South Dakota officials have spent $4.7 million of the state’s nearly $1.3 billion in aid paying highway patrol officers, according to the state Bureau of Finance and Management. Most of the $75 million the state spent through the end of June went to various economic support efforts.
Liza Clark, the bureau’s commissioner and South Dakota’s chief financial officer, cited a Treasury frequently-asked-questions document that says “as a matter of administrative convenience” governments can use federal aid to cover entire public health and safety payrolls.
“We’re trying to follow the guidance to a T,” Clark said in a phone interview. She said her team cleared the state trooper spending with Treasury Department officials and are now trying to get permission to use federal aid to cover payroll costs for other public safety positions, such as corrections officers.
Yet South Dakota state auditors worry such spending violates a plain reading of the law and earlier Treasury Department guidance. “It’s caused a lot of concern by the auditors on whether or not this is what was intended,” Bob Christianson, the legislature’s auditor, told lawmakers last week, according to the Associated Press. Christianson declined to comment further to Stateline.
South Dakota House Speaker Steven Haugaard, a Republican who serves on the legislature’s audit committee, said he’s not worried about the public safety spending per se. “I just think we need to be very careful about presuming too much of anything about the use of the funds.”
Idaho’s governor has a more complex plan. He’s inviting counties and cities to apply for grants — paid for with federal money — to help cover their public safety budgets. Localities that take the money must agree to keep property taxes constant next year and pass on money they would have spent on payroll this year to taxpayers as a property tax credit.
Legislative leaders, who like the governor are Republican, cheered the proposal in June when Little announced it. “Meaningful property tax relief has been the acute focus of lawmakers for several years now,” House Speaker Scott Bedke said in a statement shared by the governor’s office.

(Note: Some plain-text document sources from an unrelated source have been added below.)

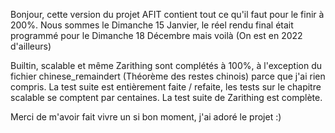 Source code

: Bonjour, cette version du projet AFIT contient tout ce qu'il faut pour le finir à 200%.
Nous sommes le Dimanche 15 Janvier, le réel rendu final était programmé pour le Dimanche 18 Décembre mais voilà (On est en 2022 d'ailleurs)

Builtin, scalable et même Zarithing sont complétés à 100%, à l'exception du fichier chinese_remaindert (Théorème des restes chinois) parce que j'ai rien compris.
La test suite est entièrement faite / refaite, les tests sur le chapitre scalable se comptent par centaines. La test suite de Zarithing est complète.

Merci de m'avoir fait vivre un si bon moment, j'ai adoré le projet :)
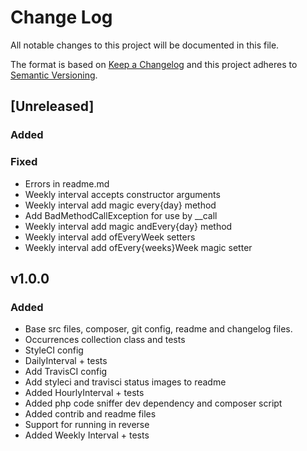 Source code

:# Change Log
All notable changes to this project will be documented in this file.

The format is based on [Keep a Changelog](http://keepachangelog.com/) 
and this project adheres to [Semantic Versioning](http://semver.org/).

## [Unreleased]
### Added

### Fixed
- Errors in readme.md
- Weekly interval accepts constructor arguments
- Weekly interval add magic every{day} method
- Add BadMethodCallException for use by __call
- Weekly interval add magic andEvery{day} method
- Weekly interval add ofEveryWeek setters
- Weekly interval add ofEvery{weeks}Week magic setter

## v1.0.0
### Added
- Base src files, composer, git config, readme and changelog files.
- Occurrences collection class and tests
- StyleCI config
- DailyInterval + tests
- Add TravisCI config
- Add styleci and travisci status images to readme
- Added HourlyInterval + tests
- Added php code sniffer dev dependency and composer script
- Added contrib and readme files
- Support for running in reverse
- Added Weekly Interval + tests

County prosecutors aren’t convinced the maneuver is legal, however. They are worried their clients will be held responsible for returning misspent funds. Bonner County prosecutors have filed suit over Little’s property tax plan, as well as his plan for channeling money for broadband improvements through counties, asking a U.S. district judge to rule within 60 days on whether the proposals are legal.

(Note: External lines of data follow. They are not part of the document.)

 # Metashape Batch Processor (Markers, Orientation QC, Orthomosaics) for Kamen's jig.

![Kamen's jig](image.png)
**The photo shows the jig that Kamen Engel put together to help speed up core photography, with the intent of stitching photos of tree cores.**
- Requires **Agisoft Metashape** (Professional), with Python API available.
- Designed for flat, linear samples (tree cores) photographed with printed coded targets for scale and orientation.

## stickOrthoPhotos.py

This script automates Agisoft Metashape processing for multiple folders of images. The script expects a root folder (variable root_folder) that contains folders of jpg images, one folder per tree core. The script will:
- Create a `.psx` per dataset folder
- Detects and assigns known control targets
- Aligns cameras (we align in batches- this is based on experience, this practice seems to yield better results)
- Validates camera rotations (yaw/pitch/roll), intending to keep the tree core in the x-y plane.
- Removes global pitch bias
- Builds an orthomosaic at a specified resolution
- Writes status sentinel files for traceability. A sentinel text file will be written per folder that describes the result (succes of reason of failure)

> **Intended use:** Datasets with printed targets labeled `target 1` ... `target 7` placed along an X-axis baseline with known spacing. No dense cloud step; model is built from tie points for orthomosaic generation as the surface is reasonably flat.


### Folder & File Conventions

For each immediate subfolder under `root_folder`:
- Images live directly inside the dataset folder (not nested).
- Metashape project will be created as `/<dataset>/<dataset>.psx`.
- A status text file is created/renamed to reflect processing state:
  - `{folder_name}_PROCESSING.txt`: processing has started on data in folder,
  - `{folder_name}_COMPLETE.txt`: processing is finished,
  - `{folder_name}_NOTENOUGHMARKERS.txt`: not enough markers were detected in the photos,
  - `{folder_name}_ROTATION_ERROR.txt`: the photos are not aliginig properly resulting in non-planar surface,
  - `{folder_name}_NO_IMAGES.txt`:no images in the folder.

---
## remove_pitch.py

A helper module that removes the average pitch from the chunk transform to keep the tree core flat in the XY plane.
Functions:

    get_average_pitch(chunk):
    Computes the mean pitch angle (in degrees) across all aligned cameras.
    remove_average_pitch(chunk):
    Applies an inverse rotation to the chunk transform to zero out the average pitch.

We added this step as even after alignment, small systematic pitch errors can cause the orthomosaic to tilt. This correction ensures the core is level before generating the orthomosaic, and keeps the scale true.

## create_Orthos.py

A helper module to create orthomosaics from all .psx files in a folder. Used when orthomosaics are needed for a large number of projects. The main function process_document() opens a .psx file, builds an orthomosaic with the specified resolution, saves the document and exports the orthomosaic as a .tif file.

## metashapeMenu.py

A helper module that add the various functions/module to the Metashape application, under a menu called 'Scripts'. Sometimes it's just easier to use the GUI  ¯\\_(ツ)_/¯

“We’re not going to sign off on that without a court ruling that it’s OK,” said Scott Bauer, chief civil deputy prosecutor for the county. The Bonner County prosecutor’s office also has joined 16 other county prosecutors in writing the governor’s office to urge officials to confirm the property tax plan with the Treasury Department and state attorney general’s office.
In West Virginia, the governor has said his office confirmed with legal experts that certain road projects would qualify for federal assistance. But a law firm the governor’s office consulted gave the go-ahead cautiously, according to a memo that Justice spokesperson Nathan Takitch, shared with Stateline.

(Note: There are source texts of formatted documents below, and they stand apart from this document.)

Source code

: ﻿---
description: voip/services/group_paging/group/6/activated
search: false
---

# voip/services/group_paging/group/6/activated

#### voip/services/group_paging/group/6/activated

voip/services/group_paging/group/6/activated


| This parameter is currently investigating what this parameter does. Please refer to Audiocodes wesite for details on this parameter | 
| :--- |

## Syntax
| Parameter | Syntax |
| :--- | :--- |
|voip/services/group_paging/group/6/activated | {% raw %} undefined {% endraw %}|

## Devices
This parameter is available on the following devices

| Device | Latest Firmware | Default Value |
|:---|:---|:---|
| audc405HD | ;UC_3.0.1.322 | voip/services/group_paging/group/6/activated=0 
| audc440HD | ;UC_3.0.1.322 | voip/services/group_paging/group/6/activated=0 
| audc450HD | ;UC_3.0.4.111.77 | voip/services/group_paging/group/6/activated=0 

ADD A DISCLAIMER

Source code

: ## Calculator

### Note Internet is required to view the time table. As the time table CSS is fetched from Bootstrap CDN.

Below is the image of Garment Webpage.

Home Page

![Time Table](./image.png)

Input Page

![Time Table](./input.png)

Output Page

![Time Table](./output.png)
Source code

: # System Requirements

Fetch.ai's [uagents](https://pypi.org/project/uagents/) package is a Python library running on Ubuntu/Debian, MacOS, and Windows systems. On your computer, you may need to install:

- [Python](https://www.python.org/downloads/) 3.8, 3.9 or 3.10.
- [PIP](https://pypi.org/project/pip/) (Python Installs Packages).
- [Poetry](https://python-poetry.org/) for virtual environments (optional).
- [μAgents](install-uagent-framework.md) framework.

“A cautious approach should be taken before deciding whether to allocate [federal relief] funds to any particular project due to there being no specific mention of road or highways repairs in the list of eligible expenses set forth in Treasury’s guidance,” the national law firm Bailey & Glasser LLP wrote.
Justice said during a July news conference that his team came up with the road repair plan after running out of other ideas.
“We got down to a point in time where we had $100 million and we didn’t have a bucket for it,” Justice said. “And we could have done one of two things. We could have just sent it back to the federal government, or try to find a way that we could use it within West Virginia and use it for our people.”
He has since halved the money allocated for roadworks and allocated $50 million for broadband instead.